Loin d’être un spectacle, Evangelion me frappait comme une claque dans la figure. La première moitié de la série m’a dégoûté : des adolescents menant des combats de robots géants, l’incontournable fan service incluant gamines en tenues suggestives et scènes de combat grandioses mais froides et vides d'intérêt… tout ça m’a laissé de marbre, voire irrité. Ce n’était pas du tout ce que je recherchais. Ce genre de divertissement trop évident, trop artificiel et profondément ennuyeux à la sauce shônen on ne peut plus classique m'ont ironiquement fait comprendre le succès de cet anime. Les premiers épisodes m'ont donné l'impression que je n’étais pas la cible, que l’on me forçait à regarder une œuvre que je n'avais aucune envie de comprendre.

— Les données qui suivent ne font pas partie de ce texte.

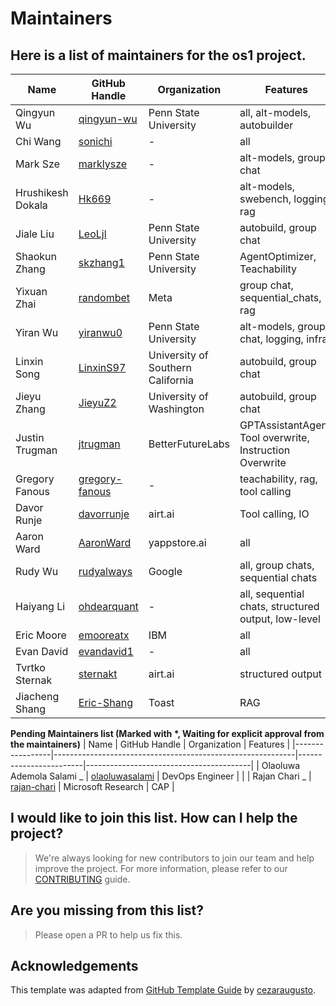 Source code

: # Maintainers

## Here is a list of maintainers for the os1 project.

| Name              | GitHub Handle                                       | Organization                      | Features                                                 |
| ----------------- | --------------------------------------------------- | --------------------------------- | -------------------------------------------------------- |
| Qingyun Wu        | [qingyun-wu](https://github.com/qingyun-wu)         | Penn State University             | all, alt-models, autobuilder                             |
| Chi Wang          | [sonichi](https://github.com/sonichi)               | -                                 | all                                                      |
| Mark Sze          | [marklysze](https://github.com/marklysze)           | -                                 | alt-models, group chat                                   |
| Hrushikesh Dokala | [Hk669](https://github.com/Hk669)                   | -                                 | alt-models, swebench, logging, rag                       |
| Jiale Liu         | [LeoLjl](https://github.com/LeoLjl)                 | Penn State University             | autobuild, group chat                                    |
| Shaokun Zhang     | [skzhang1](https://github.com/skzhang1)             | Penn State University             | AgentOptimizer, Teachability                             |
| Yixuan Zhai       | [randombet](https://github.com/randombet)           | Meta                              | group chat, sequential_chats, rag                        |
| Yiran Wu          | [yiranwu0](https://github.com/yiranwu0)             | Penn State University             | alt-models, group chat, logging, infra                   |
| Linxin Song       | [LinxinS97](https://github.com/LinxinS97)           | University of Southern California | autobuild, group chat                                    |
| Jieyu Zhang       | [JieyuZ2](https://jieyuz2.github.io/)               | University of Washington          | autobuild, group chat                                    |
| Justin Trugman    | [jtrugman](https://github.com/jtrugman)             | BetterFutureLabs                  | GPTAssistantAgent, Tool overwrite, Instruction Overwrite |
| Gregory Fanous    | [gregory-fanous](https://github.com/gregory-fanous) | -                                 | teachability, rag, tool calling                          |
| Davor Runje       | [davorrunje](https://github.com/davorrunje)         | airt.ai                           | Tool calling, IO                                         |
| Aaron Ward        | [AaronWard](https://github.com/AaronWard)           | yappstore.ai                      | all                                                      |
| Rudy Wu           | [rudyalways](https://github.com/rudyalways)         | Google                            | all, group chats, sequential chats                       |
| Haiyang Li        | [ohdearquant](https://github.com/ohdearquant)       | -                                 | all, sequential chats, structured output, low-level      |
| Eric Moore        | [emooreatx](https://github.com/emooreatx)           | IBM                               | all                                                      |
| Evan David        | [evandavid1](https://github.com/evandavid1)         | -                                 | all                                                      |
| Tvrtko Sternak    | [sternakt](https://github.com/sternakt)             | airt.ai                           | structured output                                        |
| Jiacheng Shang    | [Eric-Shang](https://github.com/Eric-Shang)         | Toast                             | RAG                                                      |

**Pending Maintainers list (Marked with \*, Waiting for explicit approval from the maintainers)**
| Name | GitHub Handle | Organization | Features |
|-----------------|------------------------------------------------------------|------------------------|-----------------------------------------|
| Olaoluwa Ademola Salami _ | [olaoluwasalami](https://github.com/olaoluwasalami) | DevOps Engineer | |
| Rajan Chari _ | [rajan-chari](https://github.com/rajan-chari) | Microsoft Research | CAP |

## I would like to join this list. How can I help the project?

> We're always looking for new contributors to join our team and help improve the project. For more information, please refer to our [CONTRIBUTING](https://docs.os1.ai/docs/contributor-guide/contributing) guide.

## Are you missing from this list?

> Please open a PR to help us fix this.

## Acknowledgements

This template was adapted from [GitHub Template Guide](https://github.com/cezaraugusto/github-template-guidelines/blob/master/.github/CONTRIBUTORS.md) by [cezaraugusto](https://github.com/cezaraugusto).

Mais un ami très insistant (les défauts ont leur vertu) me supplia de persévérer.


Alors j’ai continué, à contre-cœur, repoussant mes attentes pour quelque chose de moins… superficiel. C'est alors (évidemment) que quelque chose d’insoupçonné s’est produit. Sous mes yeux fascinés, la façade s'effondrait. La violence émotionnelle du récit s’est doucement insinuée, me forçant à regarder au-delà des apparences. Ce qui m’avait agacé devenait la clé d’une œuvre bien plus complexe que je ne pouvais l’imaginer. À mesure que les épisodes s'enchaînaient, une transformation s’opérait : je découvrais un autre Evangelion. Une déconstruction de l'industrie, une critique acerbe du Japon des années 90 (toujours d'acutalité ceci-dit), un miroir tendu sur une société consumée par ses propres fantasmes et ses aspirations inassouvies.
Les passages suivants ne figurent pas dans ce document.